[Collected data]
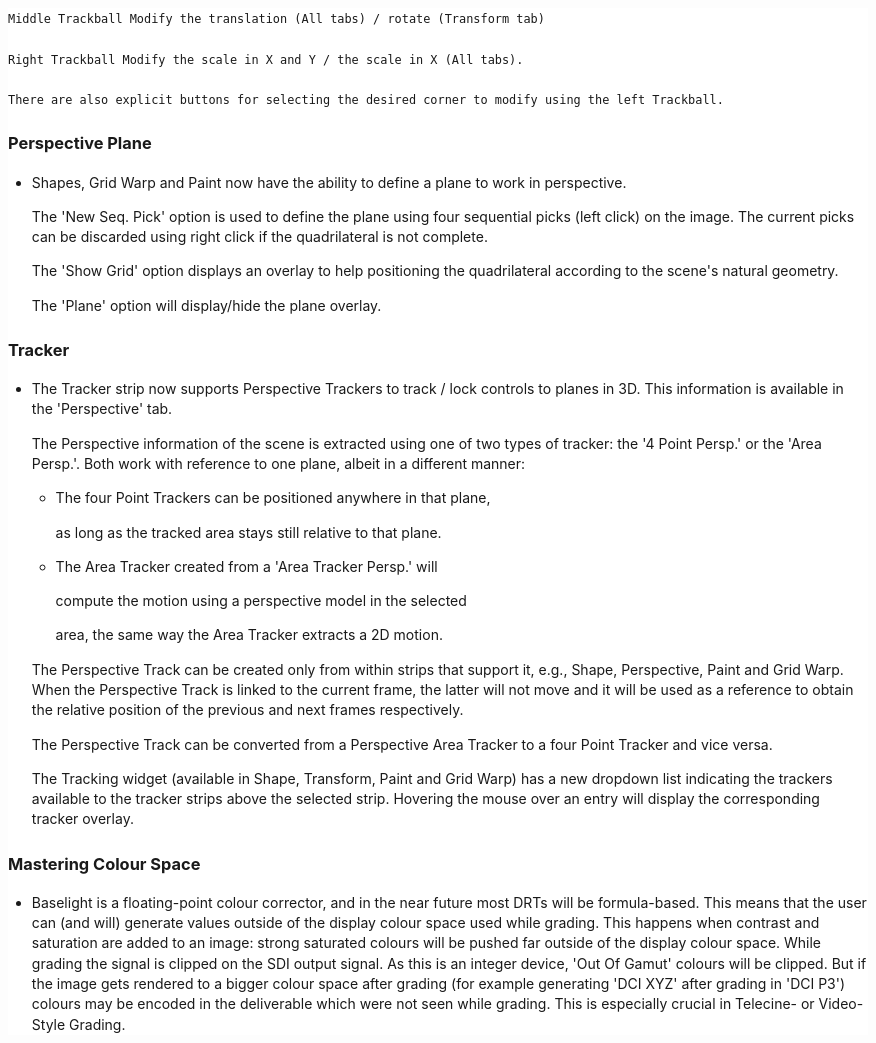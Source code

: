     Middle Trackball Modify the translation (All tabs) / rotate (Transform tab)

    Right Trackball Modify the scale in X and Y / the scale in X (All tabs).

    There are also explicit buttons for selecting the desired corner to modify using the left Trackball.

### Perspective Plane

*   Shapes, Grid Warp and Paint now have the ability to define a plane to work in perspective.

    The 'New Seq. Pick' option is used to define the plane using four sequential picks (left click) on the image. The current picks can be discarded using right click if the quadrilateral is not complete.

    The 'Show Grid' option displays an overlay to help positioning the quadrilateral according to the scene's natural geometry.

    The 'Plane' option will display/hide the plane overlay.

### Tracker

*   The Tracker strip now supports Perspective Trackers to track / lock controls to planes in 3D. This information is available in the 'Perspective' tab.

    The Perspective information of the scene is extracted using one of two types of tracker: the '4 Point Persp.' or the 'Area Persp.'. Both work with reference to one plane, albeit in a different manner:

    *   The four Point Trackers can be positioned anywhere in that plane,

        as long as the tracked area stays still relative to that plane.
    *   The Area Tracker created from a 'Area Tracker Persp.' will

        compute the motion using a perspective model in the selected

        area, the same way the Area Tracker extracts a 2D motion.

    The Perspective Track can be created only from within strips that support it, e.g., Shape, Perspective, Paint and Grid Warp. When the Perspective Track is linked to the current frame, the latter will not move and it will be used as a reference to obtain the relative position of the previous and next frames respectively.

    The Perspective Track can be converted from a Perspective Area Tracker to a four Point Tracker and vice versa.

    The Tracking widget (available in Shape, Transform, Paint and Grid Warp) has a new dropdown list indicating the trackers available to the tracker strips above the selected strip. Hovering the mouse over an entry will display the corresponding tracker overlay.

### Mastering Colour Space

*   Baselight is a floating-point colour corrector, and in the near future most DRTs will be formula-based. This means that the user can (and will) generate values outside of the display colour space used while grading. This happens when contrast and saturation are added to an image: strong saturated colours will be pushed far outside of the display colour space. While grading the signal is clipped on the SDI output signal. As this is an integer device, 'Out Of Gamut' colours will be clipped. But if the image gets rendered to a bigger colour space after grading (for example generating 'DCI XYZ' after grading in 'DCI P3') colours may be encoded in the deliverable which were not seen while grading. This is especially crucial in Telecine- or Video-Style Grading.
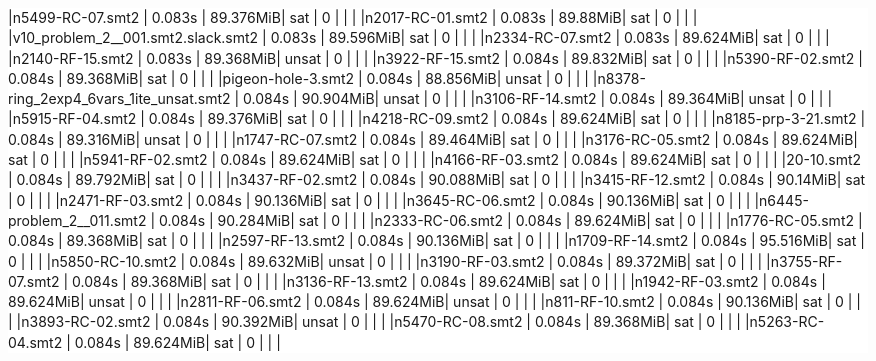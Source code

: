 |n5499-RC-07.smt2                                             |    0.083s | 89.376MiB| sat | 0 |  |  |
|n2017-RC-01.smt2                                             |    0.083s | 89.88MiB| sat | 0 |  |  |
|v10_problem_2__001.smt2.slack.smt2                           |    0.083s | 89.596MiB| sat | 0 |  |  |
|n2334-RC-07.smt2                                             |    0.083s | 89.624MiB| sat | 0 |  |  |
|n2140-RF-15.smt2                                             |    0.083s | 89.368MiB| unsat | 0 |  |  |
|n3922-RF-15.smt2                                             |    0.084s | 89.832MiB| sat | 0 |  |  |
|n5390-RF-02.smt2                                             |    0.084s | 89.368MiB| sat | 0 |  |  |
|pigeon-hole-3.smt2                                           |    0.084s | 88.856MiB| unsat | 0 |  |  |
|n8378-ring_2exp4_6vars_1ite_unsat.smt2                       |    0.084s | 90.904MiB| unsat | 0 |  |  |
|n3106-RF-14.smt2                                             |    0.084s | 89.364MiB| unsat | 0 |  |  |
|n5915-RF-04.smt2                                             |    0.084s | 89.376MiB| sat | 0 |  |  |
|n4218-RC-09.smt2                                             |    0.084s | 89.624MiB| sat | 0 |  |  |
|n8185-prp-3-21.smt2                                          |    0.084s | 89.316MiB| unsat | 0 |  |  |
|n1747-RC-07.smt2                                             |    0.084s | 89.464MiB| sat | 0 |  |  |
|n3176-RC-05.smt2                                             |    0.084s | 89.624MiB| sat | 0 |  |  |
|n5941-RF-02.smt2                                             |    0.084s | 89.624MiB| sat | 0 |  |  |
|n4166-RF-03.smt2                                             |    0.084s | 89.624MiB| sat | 0 |  |  |
|20-10.smt2                                                   |    0.084s | 89.792MiB| sat | 0 |  |  |
|n3437-RF-02.smt2                                             |    0.084s | 90.088MiB| sat | 0 |  |  |
|n3415-RF-12.smt2                                             |    0.084s | 90.14MiB| sat | 0 |  |  |
|n2471-RF-03.smt2                                             |    0.084s | 90.136MiB| sat | 0 |  |  |
|n3645-RC-06.smt2                                             |    0.084s | 90.136MiB| sat | 0 |  |  |
|n6445-problem_2__011.smt2                                    |    0.084s | 90.284MiB| sat | 0 |  |  |
|n2333-RC-06.smt2                                             |    0.084s | 89.624MiB| sat | 0 |  |  |
|n1776-RC-05.smt2                                             |    0.084s | 89.368MiB| sat | 0 |  |  |
|n2597-RF-13.smt2                                             |    0.084s | 90.136MiB| sat | 0 |  |  |
|n1709-RF-14.smt2                                             |    0.084s | 95.516MiB| sat | 0 |  |  |
|n5850-RC-10.smt2                                             |    0.084s | 89.632MiB| unsat | 0 |  |  |
|n3190-RF-03.smt2                                             |    0.084s | 89.372MiB| sat | 0 |  |  |
|n3755-RF-07.smt2                                             |    0.084s | 89.368MiB| sat | 0 |  |  |
|n3136-RF-13.smt2                                             |    0.084s | 89.624MiB| sat | 0 |  |  |
|n1942-RF-03.smt2                                             |    0.084s | 89.624MiB| unsat | 0 |  |  |
|n2811-RF-06.smt2                                             |    0.084s | 89.624MiB| unsat | 0 |  |  |
|n811-RF-10.smt2                                              |    0.084s | 90.136MiB| sat | 0 |  |  |
|n3893-RC-02.smt2                                             |    0.084s | 90.392MiB| unsat | 0 |  |  |
|n5470-RC-08.smt2                                             |    0.084s | 89.368MiB| sat | 0 |  |  |
|n5263-RC-04.smt2                                             |    0.084s | 89.624MiB| sat | 0 |  |  |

EXERCISE INSTRUCTIONS >>
Please quote exactly the run of lines that starts the entries and ends at the line containing "Right Trackball Modify", leaving out every picture.

YOUR SOLUTION >>
Source code

:     Middle Trackball Modify the translation (All tabs) / rotate (Transform tab)

    Right Trackball Modify the scale in X and Y / the scale in X (All tabs).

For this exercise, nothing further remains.